Originally posted by greenpawn34Good one. I would always look for a queen.
This is amusing and quite a brilliant idea.
I’ve no idea who composed it.
[fen] 7K/P1p1p1p1/2P1P1Pk/6pP/3p2P1/1P6/3P4/8 w - - 0 1[/fen]
White to play and mate in 10.
The number 10 will scare people off so here is the solution.
Just enjoy the whole idea.
[pgn]
[FEN "7K/P1p1p1p1/2P1P1Pk/6pP/3p2P1/1P6/3P4/8 w - - 0 1"]
1. a8=N {It’s easy to ...[text shortened]... nk you are getting the idea by now.} 8... gxf6 9. g7 f5 10. g8=N {Checkmate on move 10.}[/pgn]
Just goes to show it is not always the way forward.
Hi Fat Lady.
It's the same probem in a mirror image!
I knew I had seen it or the idea before and thought I had stuck it on a Corner.

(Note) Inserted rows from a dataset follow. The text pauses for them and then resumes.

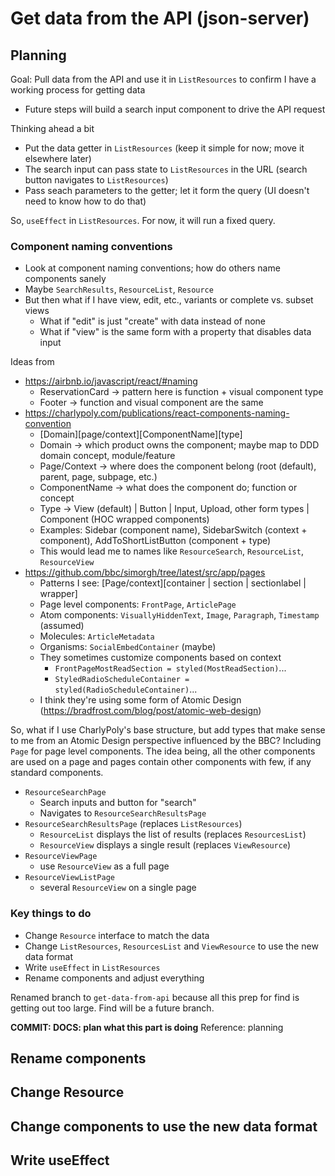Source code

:# Get data from the API (json-server)

## Planning

Goal: Pull data from the API and use it in `ListResources` to confirm I have a working process for getting data

-  Future steps will build a search input component to drive the API request

Thinking ahead a bit

-  Put the data getter in `ListResources` (keep it simple for now; move it elsewhere later)
-  The search input can pass state to `ListResources` in the URL (search button navigates to `ListResources`)
-  Pass seach parameters to the getter; let it form the query (UI doesn't need to know how to do that)

So, `useEffect` in `ListResources`. For now, it will run a fixed query.

### Component naming conventions

-  Look at component naming conventions; how do others name components sanely
-  Maybe `SearchResults`, `ResourceList`, `Resource`
-  But then what if I have view, edit, etc., variants or complete vs. subset views
   -  What if "edit" is just "create" with data instead of none
   -  What if "view" is the same form with a property that disables data input

Ideas from

-  https://airbnb.io/javascript/react/#naming
   -  ReservationCard -> pattern here is function + visual component type
   -  Footer -> function and visual component are the same
-  https://charlypoly.com/publications/react-components-naming-convention
   -  [Domain][page/context][ComponentName][type]
   -  Domain -> which product owns the component; maybe map to DDD domain concept, module/feature
   -  Page/Context -> where does the component belong (root (default), parent, page, subpage, etc.)
   -  ComponentName -> what does the component do; function or concept
   -  Type -> View (default) | Button | Input, Upload, other form types | Component (HOC wrapped components)
   -  Examples: Sidebar (component name), SidebarSwitch (context + component), AddToShortListButton (component + type)
   -  This would lead me to names like `ResourceSearch`, `ResourceList`, `ResourceView`
-  https://github.com/bbc/simorgh/tree/latest/src/app/pages
   -  Patterns I see: [Page/context][container | section | sectionlabel | wrapper]
   -  Page level components: `FrontPage`, `ArticlePage`
   -  Atom components: `VisuallyHiddenText`, `Image`, `Paragraph`, `Timestamp` (assumed)
   -  Molecules: `ArticleMetadata`
   -  Organisms: `SocialEmbedContainer` (maybe)
   -  They sometimes customize components based on context
      -  `FrontPageMostReadSection = styled(MostReadSection)`...
      -  `StyledRadioScheduleContainer = styled(RadioScheduleContainer)`...
   -  I think they're using some form of Atomic Design (https://bradfrost.com/blog/post/atomic-web-design)

So, what if I use CharlyPoly's base structure, but add types that make sense to me from an Atomic Design perspective influenced by the BBC? Including `Page` for page level components. The idea being, all the other components are used on a page and pages contain other components with few, if any standard components.

-  `ResourceSearchPage`
   -  Search inputs and button for "search"
   -  Navigates to `ResourceSearchResultsPage`
-  `ResourceSearchResultsPage` (replaces `ListResources`)
   -  `ResourceList` displays the list of results (replaces `ResourcesList`)
   -  `ResourceView` displays a single result (replaces `ViewResource`)
-  `ResourceViewPage`
   -  use `ResourceView` as a full page
-  `ResourceViewListPage`
   -  several `ResourceView` on a single page

### Key things to do

-  Change `Resource` interface to match the data
-  Change `ListResources`, `ResourcesList` and `ViewResource` to use the new data format
-  Write `useEffect` in `ListResources`
-  Rename components and adjust everything

Renamed branch to `get-data-from-api` because all this prep for find is getting out too large. Find will be a future branch.

**COMMIT: DOCS: plan what this part is doing** Reference: planning

## Rename components

## Change Resource

## Change components to use the new data format

## Write useEffect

It really is a lovely creation.
I saw it recently in Learn From the Greats by Peter J. Tamburro Jr.
published 2000, It's on page 87 where Tamburro has indeed flipped the original problem.
He does not mention the composer but then again nor does he appear
to take credit for creating it.
Although all of Donald Hersom's problems seem to have been published in the 1930s/40s, he was still alive in 2000:
http://www.users.globalnet.co.uk/~rjcc/corn47.htm
A magazine we mention too little in these pages is The Problemist, the organ of the British Chess Problem Society. In the current issue, Sir Jeremy Morse contributes an article on the little-known problemist D.H. Hersom, who was active in the 1930s. Sir Jeremy was reminded, when he used one of Hersom's problems in a talk last year, that nothing was known about the problemist save that he was British. The BCPS Librarian, John Beasley, discovered that he was living in Barking, East London, in 1942. The electoral roll confirmed that Donald Henry Herson was at that address in 1939. Sir Jeremy then visited the Family Records Centre, where he discovered that Herson had been born in Ilford on 11/1/1914 and married in Bath in 1947, when he was living in Bishop Aukland. He found a Mr John Herson in the Durham telephone directory, who informed Sir Jeremy, to his immense delight, that his father was alive and well and still interested in chess problems.
In fact the wonders of Google have turned up Hersom's obituary, dated December 2006:
http://www2.newsquest.co.uk/the_north_east/personal_announcements/deaths_archive_plain/deathsarchive20061204.html
This also gives his full name: Donald Henry Hersom.
Originally posted by Fat LadyWho's the composer of the second problem (mate in 33) in GP's post of 18 May 2009?
It reminds me a little of the one posted in Thread 112872 by User 437199 back in 2009.